Munchausen syndrome is the most severe and chronic form of the factitious disorders, in which a person feigns, exaggerates, or even self-induces illness, with the apparent goal of winning attention and nurturance that has otherwise been unavailable. This is technically different from “malingering,” in which the illness is faked for external gains such as drugs or disability payments. The fabricated illness tends to be dramatic and convincing. Munchausen patients frequently have scars from multiple surgeries, genuine fevers (often due to infection of self-induced abscesses), or even amputated limbs. Patients tend to be intelligent and well informed regarding medical practices, diagnoses, and treatments.

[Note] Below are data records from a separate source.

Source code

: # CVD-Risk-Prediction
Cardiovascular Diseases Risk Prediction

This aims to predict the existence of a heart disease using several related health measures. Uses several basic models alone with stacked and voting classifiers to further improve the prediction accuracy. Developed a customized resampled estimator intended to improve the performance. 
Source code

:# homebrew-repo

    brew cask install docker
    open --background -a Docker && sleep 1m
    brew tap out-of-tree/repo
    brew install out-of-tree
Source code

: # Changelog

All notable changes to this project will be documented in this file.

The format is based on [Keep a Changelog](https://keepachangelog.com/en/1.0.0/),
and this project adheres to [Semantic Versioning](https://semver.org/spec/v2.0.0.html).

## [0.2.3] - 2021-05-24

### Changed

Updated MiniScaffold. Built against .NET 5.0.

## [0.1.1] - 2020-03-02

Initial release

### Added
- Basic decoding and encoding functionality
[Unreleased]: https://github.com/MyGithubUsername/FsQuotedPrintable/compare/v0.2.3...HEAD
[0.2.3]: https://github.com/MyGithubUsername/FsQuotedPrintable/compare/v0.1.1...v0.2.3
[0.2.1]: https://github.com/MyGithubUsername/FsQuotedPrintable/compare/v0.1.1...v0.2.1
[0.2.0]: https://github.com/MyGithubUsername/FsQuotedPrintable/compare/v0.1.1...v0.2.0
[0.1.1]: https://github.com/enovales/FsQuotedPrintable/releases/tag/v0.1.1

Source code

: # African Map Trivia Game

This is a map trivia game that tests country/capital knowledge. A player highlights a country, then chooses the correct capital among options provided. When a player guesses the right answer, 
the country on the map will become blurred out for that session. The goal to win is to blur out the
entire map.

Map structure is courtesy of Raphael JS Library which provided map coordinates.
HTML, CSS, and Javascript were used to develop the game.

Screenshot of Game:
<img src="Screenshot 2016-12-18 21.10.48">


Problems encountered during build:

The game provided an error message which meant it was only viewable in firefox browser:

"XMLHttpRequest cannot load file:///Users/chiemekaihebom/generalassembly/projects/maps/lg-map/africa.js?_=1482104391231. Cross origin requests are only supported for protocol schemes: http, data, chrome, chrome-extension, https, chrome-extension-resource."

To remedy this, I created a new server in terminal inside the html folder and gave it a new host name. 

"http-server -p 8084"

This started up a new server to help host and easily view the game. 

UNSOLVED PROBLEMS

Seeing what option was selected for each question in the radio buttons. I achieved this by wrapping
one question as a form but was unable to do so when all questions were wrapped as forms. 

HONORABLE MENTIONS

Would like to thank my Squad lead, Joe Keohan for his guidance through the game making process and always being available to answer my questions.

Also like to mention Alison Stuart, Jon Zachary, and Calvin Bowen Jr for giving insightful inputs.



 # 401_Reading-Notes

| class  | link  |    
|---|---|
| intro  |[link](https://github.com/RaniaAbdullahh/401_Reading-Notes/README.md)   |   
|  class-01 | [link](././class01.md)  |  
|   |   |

Like malingerers, they are aware of their deceit; unlike malingerers, their motives seem to be at least partially unconscious. This syndrome, though dramatic, is extremely rare, and its cause is unknown. Patients with Munchausen syndrome have, however, been observed to have associated personality disorders (e.g., poor impulse control, self-destructive behavior, borderline or passive-aggressive personality trait or disorder). Some clinicians have also suggested that the Munchausen patient tends to have a history of abuse or neglect, coupled with an experience at some point of having become ill and consequently having received far better and more nurturing treatment than was customary for him or her. Also, most Munchausen patients are male.
The syndrome is named for Baron von Munchausen (1720–1797), a notorious traveler and liar, known for his wildly extravagant, yet utterly untruthful, accounts of distant lands and events. The name is appropriate, as he used these fantasies to seek attention that his relatively unexciting experiences were unlikely to attract.
Munchausen syndrome should not be confused with an odd variation on the disease, Munchausen syndrome by proxy (MSBP), which is an unusual form of child abuse. In MSBP, a parent, usually the mother, fakes symptoms of illness in her child and seeks frequent, and often intrusive, medical attention on the child’s behalf. In the hospital setting, the mother is very helpful and is seen by staff as unusually devoted and self-sacriﬁcing. Her frequent visits, of course, give her easy access to the child to create more symptoms. The motivation is believed to be much the same as in Munchausen syndrome: the mother receives a lot of positive attention as a result of her efforts on the child’s behalf.
MSBP has been a source of much controversy. The general consensus is that MSBP, like the classical Munchausen syndrome, is extremely rare, but the rate at which it is diagnosed is rising rather rapidly. The impact of the rising popularity of MSBP accusations is perhaps best illustrated by the ﬁrst two “hits” to appear in a recent internet search on Munchausen syndrome. The ﬁrst was the Web site of a large law ﬁrm, promising that “our criminal defense lawyers know how to defend Munchausen cases in any court in America”; the second was the home of Mothers Against Munchausen Allegations (M.A.M.A.), an advocacy group for mothers who have been falsely accused of harming their chronically ill children.
- Feldman, M. D. Playing Sick: Untangling the Web of Munchausen Syndrome, Munchausen by Proxy, Malingering, and Factitious Disorder. New York: Brunner-Routledge, 2004.